Смерть второй дочери, как и смерть первой, вызвала у матери Марии глубокие переживания. Вероятно, после нее она написала статью "Рождение в смерти", где изложила свою теодицею. Тема смерти нашла свое выражение и в новых стихах матери Марии. Вместе с частью старых эти стихи были опубликованы в сборнике "Стихи" (Берлин, 1937). Помимо любви-сострадания к людям и творению, всего того, что мать Мария назвала "всеобъемлющим материнством"42, в новых стихах (более подробный анализ которых см. в главе III. 3) мы находим новую духовную установку - на активное сопротивление злу, которое передается в образах битвы Давида с Голиафом. Смысл этих стихов, как и того, о каком сражении идет речь, проясняется в контексте статей матери Марии, в частности, "Второй Евангельской заповеди" (1939). Христианин выступает на стороне Бога в битве за сердца человеческие. Мало увидеть в ближнем образ Божий. Увидев его в своем брате, человек увидит и "как этот образ Божий затуманен, искажен, исковеркан злой силой. Он увидит сердце человеческое, где диавол ведет непрестанную борьбу с Богом, и он захочет во имя образа Божьего ... начать борьбу с диаволом ... Он это сможет, если у него не будет ни одного самого утонченного, самого корыстного желания, если он, подобно Давиду, сложит с себя доспехи и только с именем Божиим кинется в бой с Голиафом"[Воспоминания. Т. 1. С. 226].

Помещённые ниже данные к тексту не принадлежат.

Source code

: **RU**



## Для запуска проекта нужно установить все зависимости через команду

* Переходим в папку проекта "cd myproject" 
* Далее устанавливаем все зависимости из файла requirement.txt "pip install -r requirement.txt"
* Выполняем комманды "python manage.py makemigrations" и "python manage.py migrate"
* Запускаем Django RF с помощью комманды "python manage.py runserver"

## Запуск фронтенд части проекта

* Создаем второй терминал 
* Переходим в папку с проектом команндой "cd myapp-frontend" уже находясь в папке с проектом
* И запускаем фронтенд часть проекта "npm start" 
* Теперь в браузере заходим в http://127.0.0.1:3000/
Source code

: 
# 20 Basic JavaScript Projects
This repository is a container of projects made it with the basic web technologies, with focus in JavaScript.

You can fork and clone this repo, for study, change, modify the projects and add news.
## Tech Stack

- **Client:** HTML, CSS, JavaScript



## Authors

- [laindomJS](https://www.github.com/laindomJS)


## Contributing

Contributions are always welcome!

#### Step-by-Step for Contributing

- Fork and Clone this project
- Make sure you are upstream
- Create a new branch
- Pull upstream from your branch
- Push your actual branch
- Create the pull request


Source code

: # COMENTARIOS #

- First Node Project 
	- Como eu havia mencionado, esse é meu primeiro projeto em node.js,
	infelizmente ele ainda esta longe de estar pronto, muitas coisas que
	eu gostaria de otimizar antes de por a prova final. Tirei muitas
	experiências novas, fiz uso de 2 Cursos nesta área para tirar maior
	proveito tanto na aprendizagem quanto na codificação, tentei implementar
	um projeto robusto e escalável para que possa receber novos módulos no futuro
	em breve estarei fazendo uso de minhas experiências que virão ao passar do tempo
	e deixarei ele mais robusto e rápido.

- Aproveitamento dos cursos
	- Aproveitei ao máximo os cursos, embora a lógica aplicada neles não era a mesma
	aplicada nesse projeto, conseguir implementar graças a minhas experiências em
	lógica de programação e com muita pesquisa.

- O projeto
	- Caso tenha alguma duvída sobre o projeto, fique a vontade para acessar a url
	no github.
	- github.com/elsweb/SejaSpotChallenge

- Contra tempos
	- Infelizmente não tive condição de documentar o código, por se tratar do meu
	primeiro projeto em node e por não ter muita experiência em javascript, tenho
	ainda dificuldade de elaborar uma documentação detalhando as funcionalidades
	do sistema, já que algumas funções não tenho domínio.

Теперь становится понятно, о чем идет речь в стихах:

Сильный Израилев, вижу врага я
И твоей воли спокойно ищу.
Вот выхожу без доспехов, нагая,
Сжавши меж пальцев тугую пращу. (132-133)

Образ царя, пророка и псалмопевца Давида в тридцатые годы особенно привлекал мать Марию, ему она посвятила одно из самых замечательных своих произведений - грандиозную вышивку (длиной более 5 метров) с восьмью эпизодами из его жития (мы посвятили этой работе отдельную статью43).
Давид, сразивший Голиафа, - не единственный ветхозаветный герой, с которым сравнивает себя мать Мария. Другим является Иаков, боровшийся с Богом и получивший после этого благословенье (но не раньше, чем была "сокрушена" его кость). Вспомним, что мать Мария понимала постриг как причисление к "избранному роду", духовному Израилю. Не случайно Иакову, получившему после борения с Богом имя Израиль (Быт. 32, 22-31), посвящены в сборнике несколько стихотворений.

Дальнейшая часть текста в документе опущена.